Go through the records and filter out every line lacking the word "remove"; copy the lines that remain.

··········

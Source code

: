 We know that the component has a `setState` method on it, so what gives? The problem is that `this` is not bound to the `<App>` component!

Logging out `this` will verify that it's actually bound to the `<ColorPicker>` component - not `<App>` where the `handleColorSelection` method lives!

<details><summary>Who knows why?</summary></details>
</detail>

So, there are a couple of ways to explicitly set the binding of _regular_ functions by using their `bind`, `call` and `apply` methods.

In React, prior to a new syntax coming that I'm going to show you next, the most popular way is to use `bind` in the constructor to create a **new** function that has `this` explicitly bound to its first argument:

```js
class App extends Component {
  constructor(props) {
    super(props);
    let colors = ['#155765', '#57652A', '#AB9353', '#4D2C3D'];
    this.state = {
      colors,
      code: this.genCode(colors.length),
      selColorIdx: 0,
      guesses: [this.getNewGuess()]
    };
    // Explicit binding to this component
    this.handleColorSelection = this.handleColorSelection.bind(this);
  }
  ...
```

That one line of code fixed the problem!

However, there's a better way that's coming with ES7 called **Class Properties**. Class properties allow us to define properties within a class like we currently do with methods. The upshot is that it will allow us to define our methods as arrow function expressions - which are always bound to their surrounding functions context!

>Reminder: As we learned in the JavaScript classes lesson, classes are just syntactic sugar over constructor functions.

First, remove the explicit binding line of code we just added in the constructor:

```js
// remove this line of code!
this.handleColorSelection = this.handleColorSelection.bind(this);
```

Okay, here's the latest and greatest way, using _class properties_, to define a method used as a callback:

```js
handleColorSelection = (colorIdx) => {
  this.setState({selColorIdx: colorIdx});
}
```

··········

## [Solution below]
First, remove the explicit binding line of code we just added in the constructor:
// remove this line of code!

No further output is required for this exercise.